◆ WHAT YOU ARE ASKED TO DO: Gather all lines in the data that hold the string "tabName".

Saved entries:
[Start of section]

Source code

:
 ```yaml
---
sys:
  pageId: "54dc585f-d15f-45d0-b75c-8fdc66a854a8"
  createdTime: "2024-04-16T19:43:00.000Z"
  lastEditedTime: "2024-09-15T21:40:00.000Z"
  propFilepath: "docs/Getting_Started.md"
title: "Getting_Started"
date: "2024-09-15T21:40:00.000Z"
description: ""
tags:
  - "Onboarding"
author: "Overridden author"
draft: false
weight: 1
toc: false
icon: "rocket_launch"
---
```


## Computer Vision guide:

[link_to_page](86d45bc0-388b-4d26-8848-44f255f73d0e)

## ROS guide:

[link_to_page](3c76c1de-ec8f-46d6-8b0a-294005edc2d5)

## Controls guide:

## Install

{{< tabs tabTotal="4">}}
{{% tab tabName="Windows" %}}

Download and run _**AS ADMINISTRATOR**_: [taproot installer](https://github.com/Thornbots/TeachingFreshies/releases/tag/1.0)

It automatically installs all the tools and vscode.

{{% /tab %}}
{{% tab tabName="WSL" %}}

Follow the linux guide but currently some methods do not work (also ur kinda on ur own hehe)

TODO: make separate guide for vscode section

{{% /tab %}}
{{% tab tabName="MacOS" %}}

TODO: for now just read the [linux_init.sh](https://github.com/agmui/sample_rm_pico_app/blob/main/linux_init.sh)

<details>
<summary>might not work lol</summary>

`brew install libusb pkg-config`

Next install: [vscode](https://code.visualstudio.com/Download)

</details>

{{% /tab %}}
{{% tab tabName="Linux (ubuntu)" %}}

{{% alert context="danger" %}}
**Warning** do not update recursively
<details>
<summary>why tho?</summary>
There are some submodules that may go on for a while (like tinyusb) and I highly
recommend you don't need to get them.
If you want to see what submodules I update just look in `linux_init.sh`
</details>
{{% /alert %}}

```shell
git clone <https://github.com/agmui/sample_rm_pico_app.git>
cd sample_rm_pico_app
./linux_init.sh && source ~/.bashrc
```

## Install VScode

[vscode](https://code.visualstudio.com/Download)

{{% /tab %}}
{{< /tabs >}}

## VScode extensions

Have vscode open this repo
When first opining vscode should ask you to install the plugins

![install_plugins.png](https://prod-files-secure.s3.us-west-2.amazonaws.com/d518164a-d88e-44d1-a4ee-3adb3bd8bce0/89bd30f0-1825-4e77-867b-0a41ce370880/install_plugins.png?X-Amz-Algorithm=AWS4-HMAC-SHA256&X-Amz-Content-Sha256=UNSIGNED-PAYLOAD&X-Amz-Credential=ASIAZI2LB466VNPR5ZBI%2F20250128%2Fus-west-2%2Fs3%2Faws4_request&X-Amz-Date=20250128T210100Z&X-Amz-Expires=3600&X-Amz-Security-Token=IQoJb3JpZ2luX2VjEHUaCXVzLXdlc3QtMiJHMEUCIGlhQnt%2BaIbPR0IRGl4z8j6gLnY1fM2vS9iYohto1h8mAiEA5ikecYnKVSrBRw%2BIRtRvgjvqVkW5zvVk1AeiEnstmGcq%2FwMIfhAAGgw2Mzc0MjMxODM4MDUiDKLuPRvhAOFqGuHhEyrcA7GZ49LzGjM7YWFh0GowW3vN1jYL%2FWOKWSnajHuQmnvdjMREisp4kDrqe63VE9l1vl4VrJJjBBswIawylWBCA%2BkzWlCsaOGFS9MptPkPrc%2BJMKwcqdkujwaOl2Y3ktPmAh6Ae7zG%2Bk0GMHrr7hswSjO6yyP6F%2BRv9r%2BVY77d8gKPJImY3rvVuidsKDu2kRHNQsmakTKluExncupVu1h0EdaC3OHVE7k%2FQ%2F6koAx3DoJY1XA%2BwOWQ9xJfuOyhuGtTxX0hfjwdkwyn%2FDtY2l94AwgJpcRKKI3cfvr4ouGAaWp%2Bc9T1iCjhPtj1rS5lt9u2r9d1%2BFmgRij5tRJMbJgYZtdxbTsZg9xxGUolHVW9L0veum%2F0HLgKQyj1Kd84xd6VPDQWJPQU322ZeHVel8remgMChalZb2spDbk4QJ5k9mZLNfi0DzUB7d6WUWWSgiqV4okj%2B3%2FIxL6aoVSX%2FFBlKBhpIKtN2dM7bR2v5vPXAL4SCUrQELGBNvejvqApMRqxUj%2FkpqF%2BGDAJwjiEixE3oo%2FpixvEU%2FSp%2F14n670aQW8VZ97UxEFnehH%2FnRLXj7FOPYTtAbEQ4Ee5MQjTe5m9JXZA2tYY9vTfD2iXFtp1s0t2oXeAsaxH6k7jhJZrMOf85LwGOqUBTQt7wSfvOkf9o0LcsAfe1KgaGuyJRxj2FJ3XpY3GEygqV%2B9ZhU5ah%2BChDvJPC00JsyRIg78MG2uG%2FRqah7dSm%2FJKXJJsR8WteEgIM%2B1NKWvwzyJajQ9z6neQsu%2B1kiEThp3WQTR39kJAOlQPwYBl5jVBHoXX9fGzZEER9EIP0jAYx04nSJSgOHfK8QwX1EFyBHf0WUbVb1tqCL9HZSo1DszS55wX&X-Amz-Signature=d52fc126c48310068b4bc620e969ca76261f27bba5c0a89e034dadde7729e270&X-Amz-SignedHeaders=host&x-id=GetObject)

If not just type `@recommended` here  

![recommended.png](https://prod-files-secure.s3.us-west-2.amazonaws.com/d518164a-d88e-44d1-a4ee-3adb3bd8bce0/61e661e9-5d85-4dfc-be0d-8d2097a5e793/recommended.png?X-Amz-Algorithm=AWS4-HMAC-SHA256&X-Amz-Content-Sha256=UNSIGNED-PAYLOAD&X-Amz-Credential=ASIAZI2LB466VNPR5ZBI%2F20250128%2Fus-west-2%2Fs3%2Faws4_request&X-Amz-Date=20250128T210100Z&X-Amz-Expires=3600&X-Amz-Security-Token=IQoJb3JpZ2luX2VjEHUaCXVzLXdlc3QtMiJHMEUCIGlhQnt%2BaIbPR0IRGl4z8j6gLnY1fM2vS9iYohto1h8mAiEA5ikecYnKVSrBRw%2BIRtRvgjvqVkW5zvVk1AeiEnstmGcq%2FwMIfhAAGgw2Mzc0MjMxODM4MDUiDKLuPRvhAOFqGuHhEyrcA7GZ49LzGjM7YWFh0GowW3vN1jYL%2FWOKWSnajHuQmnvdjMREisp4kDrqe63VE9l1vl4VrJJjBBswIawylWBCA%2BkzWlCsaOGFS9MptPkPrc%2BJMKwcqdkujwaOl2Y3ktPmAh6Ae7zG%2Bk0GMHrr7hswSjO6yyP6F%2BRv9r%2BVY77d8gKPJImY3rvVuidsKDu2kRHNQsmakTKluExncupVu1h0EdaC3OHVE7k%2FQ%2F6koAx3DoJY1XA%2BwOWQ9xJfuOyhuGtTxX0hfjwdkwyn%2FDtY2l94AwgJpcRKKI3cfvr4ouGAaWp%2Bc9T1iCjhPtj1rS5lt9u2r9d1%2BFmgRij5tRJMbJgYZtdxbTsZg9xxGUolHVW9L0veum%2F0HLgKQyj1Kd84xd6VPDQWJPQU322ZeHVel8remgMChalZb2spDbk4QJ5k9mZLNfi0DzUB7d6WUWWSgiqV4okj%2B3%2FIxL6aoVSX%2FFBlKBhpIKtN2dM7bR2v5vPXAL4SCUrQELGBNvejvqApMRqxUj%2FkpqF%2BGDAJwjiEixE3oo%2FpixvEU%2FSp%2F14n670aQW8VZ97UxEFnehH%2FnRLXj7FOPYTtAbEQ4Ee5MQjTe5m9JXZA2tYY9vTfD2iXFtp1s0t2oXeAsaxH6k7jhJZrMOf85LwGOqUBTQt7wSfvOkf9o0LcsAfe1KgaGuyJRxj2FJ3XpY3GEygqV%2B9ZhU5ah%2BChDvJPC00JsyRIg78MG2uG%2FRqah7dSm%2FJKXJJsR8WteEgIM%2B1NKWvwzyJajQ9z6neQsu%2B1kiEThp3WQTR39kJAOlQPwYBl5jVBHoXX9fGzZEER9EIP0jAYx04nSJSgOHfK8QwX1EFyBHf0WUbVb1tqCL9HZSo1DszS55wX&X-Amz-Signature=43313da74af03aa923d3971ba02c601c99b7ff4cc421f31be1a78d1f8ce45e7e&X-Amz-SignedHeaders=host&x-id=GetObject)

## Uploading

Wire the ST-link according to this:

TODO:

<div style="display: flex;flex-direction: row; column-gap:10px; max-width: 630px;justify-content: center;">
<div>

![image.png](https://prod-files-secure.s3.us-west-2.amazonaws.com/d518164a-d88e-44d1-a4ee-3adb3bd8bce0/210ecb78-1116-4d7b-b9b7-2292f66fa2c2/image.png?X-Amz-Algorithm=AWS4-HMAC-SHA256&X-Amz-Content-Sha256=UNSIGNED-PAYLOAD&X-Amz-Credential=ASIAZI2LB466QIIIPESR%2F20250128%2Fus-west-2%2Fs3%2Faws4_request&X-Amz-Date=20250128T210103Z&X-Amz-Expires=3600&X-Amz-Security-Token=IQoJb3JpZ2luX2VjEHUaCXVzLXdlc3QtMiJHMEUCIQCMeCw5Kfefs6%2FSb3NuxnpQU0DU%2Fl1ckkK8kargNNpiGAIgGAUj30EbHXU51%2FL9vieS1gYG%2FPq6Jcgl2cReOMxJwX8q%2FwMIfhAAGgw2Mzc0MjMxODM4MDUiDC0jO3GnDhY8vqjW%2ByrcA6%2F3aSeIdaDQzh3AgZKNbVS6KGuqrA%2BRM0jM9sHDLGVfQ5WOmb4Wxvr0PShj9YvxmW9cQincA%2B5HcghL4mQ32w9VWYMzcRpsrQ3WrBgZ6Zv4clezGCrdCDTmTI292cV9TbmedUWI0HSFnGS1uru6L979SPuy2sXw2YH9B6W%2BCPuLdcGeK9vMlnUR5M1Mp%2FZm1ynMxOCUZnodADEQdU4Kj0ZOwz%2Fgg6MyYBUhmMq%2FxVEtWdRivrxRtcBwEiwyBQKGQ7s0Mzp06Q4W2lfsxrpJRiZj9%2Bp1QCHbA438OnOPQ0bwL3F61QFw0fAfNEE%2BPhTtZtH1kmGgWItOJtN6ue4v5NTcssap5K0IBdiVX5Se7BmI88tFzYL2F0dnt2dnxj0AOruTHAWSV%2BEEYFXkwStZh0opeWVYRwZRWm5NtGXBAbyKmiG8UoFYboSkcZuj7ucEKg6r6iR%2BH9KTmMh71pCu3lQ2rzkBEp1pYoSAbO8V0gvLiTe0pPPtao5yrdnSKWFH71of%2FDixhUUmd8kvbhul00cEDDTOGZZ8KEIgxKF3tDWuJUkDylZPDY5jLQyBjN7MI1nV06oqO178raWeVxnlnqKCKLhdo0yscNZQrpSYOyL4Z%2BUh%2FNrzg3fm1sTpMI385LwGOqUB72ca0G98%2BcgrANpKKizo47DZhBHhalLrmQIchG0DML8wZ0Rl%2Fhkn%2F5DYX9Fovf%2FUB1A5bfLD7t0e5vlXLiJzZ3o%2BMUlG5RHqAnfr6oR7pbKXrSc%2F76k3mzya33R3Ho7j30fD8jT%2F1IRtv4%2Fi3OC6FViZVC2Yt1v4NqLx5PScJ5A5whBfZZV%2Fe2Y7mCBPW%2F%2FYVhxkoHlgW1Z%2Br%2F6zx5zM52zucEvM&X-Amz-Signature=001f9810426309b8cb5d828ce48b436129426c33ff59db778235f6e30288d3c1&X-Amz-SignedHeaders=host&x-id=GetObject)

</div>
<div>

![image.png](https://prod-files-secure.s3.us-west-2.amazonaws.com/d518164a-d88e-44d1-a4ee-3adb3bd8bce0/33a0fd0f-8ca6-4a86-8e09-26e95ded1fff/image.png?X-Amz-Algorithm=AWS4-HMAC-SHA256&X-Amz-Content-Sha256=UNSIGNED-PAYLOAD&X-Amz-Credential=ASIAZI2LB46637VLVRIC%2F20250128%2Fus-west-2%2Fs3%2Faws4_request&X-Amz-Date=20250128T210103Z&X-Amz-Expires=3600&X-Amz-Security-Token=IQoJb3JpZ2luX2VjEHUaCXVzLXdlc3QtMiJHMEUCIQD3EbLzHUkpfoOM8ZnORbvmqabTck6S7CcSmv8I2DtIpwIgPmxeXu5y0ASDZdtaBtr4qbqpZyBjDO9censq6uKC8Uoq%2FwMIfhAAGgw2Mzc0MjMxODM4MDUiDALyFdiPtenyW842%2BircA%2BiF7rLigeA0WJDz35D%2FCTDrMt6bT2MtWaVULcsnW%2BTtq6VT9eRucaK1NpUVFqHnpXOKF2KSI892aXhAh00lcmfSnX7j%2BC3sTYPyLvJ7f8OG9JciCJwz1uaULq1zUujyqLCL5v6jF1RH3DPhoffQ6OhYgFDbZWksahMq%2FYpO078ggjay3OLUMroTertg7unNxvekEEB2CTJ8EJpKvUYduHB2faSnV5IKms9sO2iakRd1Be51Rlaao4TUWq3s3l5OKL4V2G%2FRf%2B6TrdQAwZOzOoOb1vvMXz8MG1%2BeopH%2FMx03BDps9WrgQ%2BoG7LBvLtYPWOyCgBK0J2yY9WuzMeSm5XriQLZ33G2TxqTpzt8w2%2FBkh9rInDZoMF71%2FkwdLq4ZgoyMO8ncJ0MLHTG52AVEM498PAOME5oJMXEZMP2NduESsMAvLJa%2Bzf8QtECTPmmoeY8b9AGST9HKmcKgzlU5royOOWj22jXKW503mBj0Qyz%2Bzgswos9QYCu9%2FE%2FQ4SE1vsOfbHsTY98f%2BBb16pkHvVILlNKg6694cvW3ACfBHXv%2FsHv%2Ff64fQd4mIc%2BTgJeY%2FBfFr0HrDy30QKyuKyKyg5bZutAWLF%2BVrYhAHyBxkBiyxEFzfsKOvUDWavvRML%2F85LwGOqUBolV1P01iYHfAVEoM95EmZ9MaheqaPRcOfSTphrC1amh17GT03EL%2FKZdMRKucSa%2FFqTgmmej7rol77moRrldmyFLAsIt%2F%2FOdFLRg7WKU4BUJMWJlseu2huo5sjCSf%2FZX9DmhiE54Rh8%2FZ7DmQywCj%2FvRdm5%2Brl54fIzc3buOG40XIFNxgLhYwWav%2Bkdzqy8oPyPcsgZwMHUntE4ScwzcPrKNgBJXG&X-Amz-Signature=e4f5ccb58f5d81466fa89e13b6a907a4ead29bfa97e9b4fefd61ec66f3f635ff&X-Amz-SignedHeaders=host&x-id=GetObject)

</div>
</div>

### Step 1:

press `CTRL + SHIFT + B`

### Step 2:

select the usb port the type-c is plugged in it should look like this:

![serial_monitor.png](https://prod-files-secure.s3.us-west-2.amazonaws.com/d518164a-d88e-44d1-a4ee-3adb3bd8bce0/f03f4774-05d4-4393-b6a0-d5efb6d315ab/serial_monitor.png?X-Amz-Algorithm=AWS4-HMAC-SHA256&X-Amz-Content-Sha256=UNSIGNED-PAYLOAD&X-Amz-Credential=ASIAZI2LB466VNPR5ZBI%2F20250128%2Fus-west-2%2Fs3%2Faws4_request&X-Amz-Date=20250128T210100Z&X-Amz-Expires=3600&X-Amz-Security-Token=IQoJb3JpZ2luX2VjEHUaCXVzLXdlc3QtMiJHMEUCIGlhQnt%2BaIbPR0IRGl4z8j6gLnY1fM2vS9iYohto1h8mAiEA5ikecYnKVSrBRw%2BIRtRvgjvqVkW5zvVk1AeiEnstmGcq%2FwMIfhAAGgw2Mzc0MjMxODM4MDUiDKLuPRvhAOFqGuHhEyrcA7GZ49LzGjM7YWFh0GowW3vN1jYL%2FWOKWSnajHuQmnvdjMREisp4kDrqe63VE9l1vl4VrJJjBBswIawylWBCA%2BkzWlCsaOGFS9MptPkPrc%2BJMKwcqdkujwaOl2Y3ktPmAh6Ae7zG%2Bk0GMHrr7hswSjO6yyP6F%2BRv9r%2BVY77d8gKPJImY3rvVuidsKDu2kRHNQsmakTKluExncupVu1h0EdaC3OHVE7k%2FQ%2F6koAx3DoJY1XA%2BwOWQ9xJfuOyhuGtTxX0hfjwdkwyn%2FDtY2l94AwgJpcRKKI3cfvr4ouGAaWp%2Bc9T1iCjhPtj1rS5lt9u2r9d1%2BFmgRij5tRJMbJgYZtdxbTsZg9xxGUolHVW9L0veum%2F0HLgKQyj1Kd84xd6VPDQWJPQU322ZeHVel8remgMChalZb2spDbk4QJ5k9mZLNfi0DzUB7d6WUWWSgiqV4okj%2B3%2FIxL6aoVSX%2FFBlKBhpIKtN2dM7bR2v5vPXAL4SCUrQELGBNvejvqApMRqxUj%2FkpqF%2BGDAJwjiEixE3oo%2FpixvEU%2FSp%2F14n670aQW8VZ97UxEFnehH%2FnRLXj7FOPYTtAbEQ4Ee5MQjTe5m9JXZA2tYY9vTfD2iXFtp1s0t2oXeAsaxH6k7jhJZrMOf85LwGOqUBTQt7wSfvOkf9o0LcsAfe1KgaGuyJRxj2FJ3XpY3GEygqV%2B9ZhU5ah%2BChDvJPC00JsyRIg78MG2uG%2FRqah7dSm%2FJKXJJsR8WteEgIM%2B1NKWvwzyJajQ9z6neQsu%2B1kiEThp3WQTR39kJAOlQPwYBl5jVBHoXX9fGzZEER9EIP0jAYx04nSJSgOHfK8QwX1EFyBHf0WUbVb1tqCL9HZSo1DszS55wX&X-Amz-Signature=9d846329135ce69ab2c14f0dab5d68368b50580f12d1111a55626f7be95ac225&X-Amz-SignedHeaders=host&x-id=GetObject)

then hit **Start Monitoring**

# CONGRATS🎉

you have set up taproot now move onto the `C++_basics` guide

[End of section]

◆ EXERCISE RESULT:
{{% tab tabName="Windows" %}}
{{% tab tabName="WSL" %}}
{{% tab tabName="MacOS" %}}
{{% tab tabName="Linux (ubuntu)" %}}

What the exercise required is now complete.